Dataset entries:
# # #
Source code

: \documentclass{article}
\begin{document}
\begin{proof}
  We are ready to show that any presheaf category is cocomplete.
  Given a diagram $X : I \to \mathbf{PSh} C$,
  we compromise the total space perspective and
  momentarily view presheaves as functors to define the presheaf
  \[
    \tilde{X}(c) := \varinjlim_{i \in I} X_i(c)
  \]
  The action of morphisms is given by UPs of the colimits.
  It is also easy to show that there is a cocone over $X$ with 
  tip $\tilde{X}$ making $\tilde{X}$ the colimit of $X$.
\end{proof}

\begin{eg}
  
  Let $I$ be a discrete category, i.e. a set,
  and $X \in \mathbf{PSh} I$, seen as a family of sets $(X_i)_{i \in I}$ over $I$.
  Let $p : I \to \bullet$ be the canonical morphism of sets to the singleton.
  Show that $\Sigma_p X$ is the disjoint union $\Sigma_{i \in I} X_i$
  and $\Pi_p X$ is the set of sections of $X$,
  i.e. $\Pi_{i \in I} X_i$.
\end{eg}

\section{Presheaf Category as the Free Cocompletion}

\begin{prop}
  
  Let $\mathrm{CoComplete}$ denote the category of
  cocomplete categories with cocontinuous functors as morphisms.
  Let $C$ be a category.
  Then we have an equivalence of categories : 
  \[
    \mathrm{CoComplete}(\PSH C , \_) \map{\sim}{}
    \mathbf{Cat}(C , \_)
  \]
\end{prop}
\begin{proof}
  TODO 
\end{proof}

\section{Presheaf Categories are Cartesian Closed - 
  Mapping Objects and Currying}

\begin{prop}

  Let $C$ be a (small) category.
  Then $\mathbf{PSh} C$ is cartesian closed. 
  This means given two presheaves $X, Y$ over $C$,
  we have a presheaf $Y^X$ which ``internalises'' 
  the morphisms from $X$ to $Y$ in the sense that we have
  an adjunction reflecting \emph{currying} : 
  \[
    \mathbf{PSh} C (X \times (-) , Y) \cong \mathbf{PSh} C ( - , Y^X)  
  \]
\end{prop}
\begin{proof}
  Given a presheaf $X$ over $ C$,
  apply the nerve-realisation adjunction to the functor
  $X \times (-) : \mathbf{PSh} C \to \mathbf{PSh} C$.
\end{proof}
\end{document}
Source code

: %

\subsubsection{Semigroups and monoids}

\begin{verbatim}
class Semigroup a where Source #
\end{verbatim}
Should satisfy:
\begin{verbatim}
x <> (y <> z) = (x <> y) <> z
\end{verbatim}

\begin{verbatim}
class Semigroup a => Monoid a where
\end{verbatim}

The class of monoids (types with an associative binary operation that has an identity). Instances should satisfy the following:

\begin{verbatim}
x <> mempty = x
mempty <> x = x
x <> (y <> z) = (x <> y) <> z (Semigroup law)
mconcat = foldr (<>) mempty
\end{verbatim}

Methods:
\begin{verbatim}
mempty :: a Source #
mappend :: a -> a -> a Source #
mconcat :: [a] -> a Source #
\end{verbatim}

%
# # #
▸ PROBLEM: Print, please, the lines above from the very first through the one that holds "It is also easy", both included, word for word and with nothing else.

▸ OUTPUT:
Source code

: \documentclass{article}
\begin{document}
\begin{proof}
  We are ready to show that any presheaf category is cocomplete.
  Given a diagram $X : I \to \mathbf{PSh} C$,
  we compromise the total space perspective and
  momentarily view presheaves as functors to define the presheaf
  \[
    \tilde{X}(c) := \varinjlim_{i \in I} X_i(c)
  \]
  The action of morphisms is given by UPs of the colimits.
  It is also easy to show that there is a cocone over $X$ with 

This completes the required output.